Recently I published Homo Aestheticus: Philosophical Fragments on the Will to Art, available at most online bookstores in paperbackhardback, and also as a pdf (on a pay ‘what you want’ basis, edit the price as you wish).

In coming days and weeks I’ll post some of the chapters here on the Simplicity Collective.

Each chapter is a collection of philosophical fragments, thematically arranged, which over the course of the book form an argument. Here is Chapter 2.

The Will to Art

  1. Let us speak a word for aestheticism, for aesthetic freedom and wildness, as opposed to a freedom that is metaphysically constrained.
  1. The Will to Art is the foundational creative energy of the aesthetic universe, a living dialectic that generates its own sensuous experience and interpretive infinities. It is the eternally striving art-force that permeates and sustains all existence and drives the dialectic onward.
  1. Just as light behaves both as a wave and a particle, the Will to Art takes form both as mind and matter – both as will and representation – which are dual aspects of the same fundamental substance. (This dissolves the ‘hard problem’ of consciousness).
  1. A neo-Schopenhauerian cosmology: take art as a metaphor and apply it to the cosmic scale. The Will to Art manifests in hierarchies of organisation throughout the universe, starting with the laws of physics (where there is least freedom), developing through inanimate objects, evolving into organic, plant life, then animal life, and culminating in poetic consciousness (where there is most freedom). But fundamentally there is only one creative force throughout this cosmology – the Will to Art – manifesting in different forms but all of which ultimately arise from the same primary substance or energy.

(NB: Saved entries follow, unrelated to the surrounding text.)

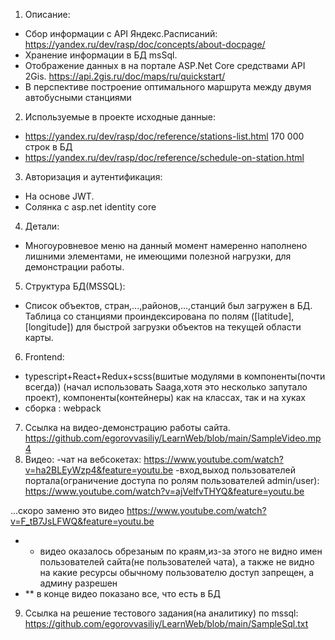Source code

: 1.	Описание:
-	Сбор информации с API Яндекс.Расписаний:
https://yandex.ru/dev/rasp/doc/concepts/about-docpage/
-	Хранение информации в БД msSql.
-	Отображение данных в на портале ASP.Net Core средствами API 2Gis.
https://api.2gis.ru/doc/maps/ru/quickstart/
- В перспективе построение оптимального маршрута между двумя автобусными станциями

2. Используемые в проекте исходные данные:
- https://yandex.ru/dev/rasp/doc/reference/stations-list.html
  170 000 строк в БД
- https://yandex.ru/dev/rasp/doc/reference/schedule-on-station.html
3. Авторизация и аутентификация:
- На основе JWT.
- Солянка с asp.net identity core
4. Детали:
- Многоуровневое меню на данный момент намеренно наполнено лишними элементами, не имеющими полезной нагрузки, для демонстрации работы.
5. Структура БД(MSSQL):
- Список объектов, стран,...,районов,...,станций был загружен в БД. Таблица со станциями проиндексирована по полям ([latitude],[longitude]) для быстрой загрузки объектов на текущей области карты.
6. Frontend:
 - typescript+React+Redux+scss(вшитые модулями в компоненты(почти всегда)) (начал использовать Saaga,хотя это несколько запутало проект), компоненты(контейнеры) как на классах, так и на хуках
 - сборка : webpack
7. Ссылка на видео-демонстрацию работы сайта.
https://github.com/egorovvasiliy/LearnWeb/blob/main/SampleVideo.mp4
8. Видео:
-чат на вебсокетах:
https://www.youtube.com/watch?v=ha2BLEyWzp4&feature=youtu.be
-вход,выход пользователей портала(ограничение доступа по ролям пользователей admin/user):
https://www.youtube.com/watch?v=ajVelfvTHYQ&feature=youtu.be

...скоро заменю это видео
https://www.youtube.com/watch?v=F_tB7JsLFWQ&feature=youtu.be
- * видео оказалось обрезаным по краям,из-за этого не видно имен пользователей сайта(не пользователей чата), а также не видно на какие ресурсы обычному пользователю доступ запрещен, а админу разрешен 
- ** в конце видео показано все, что есть в БД
9. Ссылка на решение тестового задания(на аналитику) по mssql:
https://github.com/egorovvasiliy/LearnWeb/blob/main/SampleSql.txt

  1. This is not so much a definition of a concept as a declaration of an undertaking – the announcement of a journey. (Or rather, all definitions are acts of creation, and all acts of creation are journeys).

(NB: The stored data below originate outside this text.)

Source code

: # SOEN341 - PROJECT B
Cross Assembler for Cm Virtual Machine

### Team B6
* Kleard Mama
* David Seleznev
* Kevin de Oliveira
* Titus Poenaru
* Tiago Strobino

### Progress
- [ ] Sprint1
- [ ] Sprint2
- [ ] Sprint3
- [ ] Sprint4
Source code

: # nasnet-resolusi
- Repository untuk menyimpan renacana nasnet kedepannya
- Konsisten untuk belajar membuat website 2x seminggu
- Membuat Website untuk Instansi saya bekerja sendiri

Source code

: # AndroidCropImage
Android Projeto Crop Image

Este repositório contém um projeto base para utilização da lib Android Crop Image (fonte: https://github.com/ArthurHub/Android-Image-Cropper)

  1. Here we are dealing with a ‘final vocabulary’ – the bedrock of a justificatory project, beneath which there is no further argumentative recourse.
  1. Schlegel’s anti-foundationalist paradox: one must have, and cannot have, a philosophical system.

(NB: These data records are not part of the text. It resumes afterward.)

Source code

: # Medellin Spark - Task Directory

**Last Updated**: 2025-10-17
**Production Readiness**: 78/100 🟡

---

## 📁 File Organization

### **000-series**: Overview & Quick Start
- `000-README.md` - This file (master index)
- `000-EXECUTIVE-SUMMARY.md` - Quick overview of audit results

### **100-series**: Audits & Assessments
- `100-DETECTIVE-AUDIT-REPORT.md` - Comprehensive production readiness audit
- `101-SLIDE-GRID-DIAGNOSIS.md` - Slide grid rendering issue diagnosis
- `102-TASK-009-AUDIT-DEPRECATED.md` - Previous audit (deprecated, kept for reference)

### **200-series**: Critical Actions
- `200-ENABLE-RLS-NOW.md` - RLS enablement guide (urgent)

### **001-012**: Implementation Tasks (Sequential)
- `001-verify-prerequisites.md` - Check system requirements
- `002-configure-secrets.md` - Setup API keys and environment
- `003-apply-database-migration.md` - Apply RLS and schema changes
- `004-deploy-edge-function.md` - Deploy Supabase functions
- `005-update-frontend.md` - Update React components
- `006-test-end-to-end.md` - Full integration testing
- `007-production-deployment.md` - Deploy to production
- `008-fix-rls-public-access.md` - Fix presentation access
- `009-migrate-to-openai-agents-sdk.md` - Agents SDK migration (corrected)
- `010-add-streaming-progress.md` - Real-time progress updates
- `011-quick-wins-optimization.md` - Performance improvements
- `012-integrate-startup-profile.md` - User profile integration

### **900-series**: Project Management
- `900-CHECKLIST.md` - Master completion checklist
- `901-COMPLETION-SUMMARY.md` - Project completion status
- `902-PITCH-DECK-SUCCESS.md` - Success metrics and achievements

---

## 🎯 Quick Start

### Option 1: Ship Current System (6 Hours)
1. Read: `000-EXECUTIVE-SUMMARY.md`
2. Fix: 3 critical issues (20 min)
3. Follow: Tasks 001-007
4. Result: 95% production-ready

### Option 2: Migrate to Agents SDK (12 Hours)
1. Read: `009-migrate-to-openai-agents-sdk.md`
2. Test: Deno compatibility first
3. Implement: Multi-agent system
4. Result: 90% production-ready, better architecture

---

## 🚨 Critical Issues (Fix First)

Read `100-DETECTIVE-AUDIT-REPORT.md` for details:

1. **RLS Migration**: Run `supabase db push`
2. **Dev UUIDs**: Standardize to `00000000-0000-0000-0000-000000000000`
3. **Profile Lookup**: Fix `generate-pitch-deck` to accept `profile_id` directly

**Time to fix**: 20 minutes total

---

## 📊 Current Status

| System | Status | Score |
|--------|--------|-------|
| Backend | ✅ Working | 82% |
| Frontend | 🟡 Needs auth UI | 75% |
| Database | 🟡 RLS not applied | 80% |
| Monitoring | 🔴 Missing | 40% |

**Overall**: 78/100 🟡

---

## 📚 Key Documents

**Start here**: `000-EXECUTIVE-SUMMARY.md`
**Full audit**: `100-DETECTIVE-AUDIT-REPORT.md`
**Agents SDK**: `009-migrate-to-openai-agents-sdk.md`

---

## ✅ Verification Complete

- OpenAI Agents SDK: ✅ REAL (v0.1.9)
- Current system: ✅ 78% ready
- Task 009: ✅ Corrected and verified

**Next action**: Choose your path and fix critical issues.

  1. We should hesitate to stay silent on the mysteries of existence simply out of fear of being wrong, when doing so ensures that we have no chance of living in some positive but uncertain truth.
  1. Not offering a creation story is still an interpretation of the cosmos and our place in it.
  1. Try thinking of things this way: the universe-as-art, not universe- as-machine. What follows?
  1. This mythopoetic origin story arises out of metaphor – out of an aesthetics of existence – rather than being grounded in the graveyard of metaphysics.
  1. To speak of the Will to Art is to infuse the world with an underlying tendency toward artistic and aesthetic flourishing.
  1. This relentless cosmological striving will remain dissatisfied and in search of harmony until its primal energy achieves the creative expression and serene aesthetic experience it seeks.
  1. This is a Grand Narrative, whose author is perfectly aware of its narrativity. But it is not for that reason untrue.
  1. Could there be times when believing as if something were true might be a precondition for it becoming true?
  1. The Will to Art is true because one can experience its truthfulness.
  1. How sublime that the universe holds such depth of feeling within itself!
  1. There may be other true theories of existence also – true in the pragmatic sense of being useful for the art of life.
  1. In a post-metaphysical age, it is always possible that existence and the world undergo persuasive redescription in previously unimagined ways. Literary or ‘poeticized’ cultures embrace this aspect of the human condition as a tantalizing gift.
  1. Poetry, according to Shelley, is the ‘expression of the imagination.’
  1. The Will to Art as a metaphor to live by: to be judged, not according to its correspondence to a pre-existing reality, but according to its effects. It begins as an invitation to experiment, and can only be justified by its results.
  1. The question is not merely: can this new poetics of existence solve problems and achieve one’s highest values better than the old paradigm? The question is also: what problems should we be trying to solve and what should our highest values be?
  1. Paradigm shifts are not simply about doing the old world better. They are, instead, the conceptual and experiential architecture of new worlds, new modes of being.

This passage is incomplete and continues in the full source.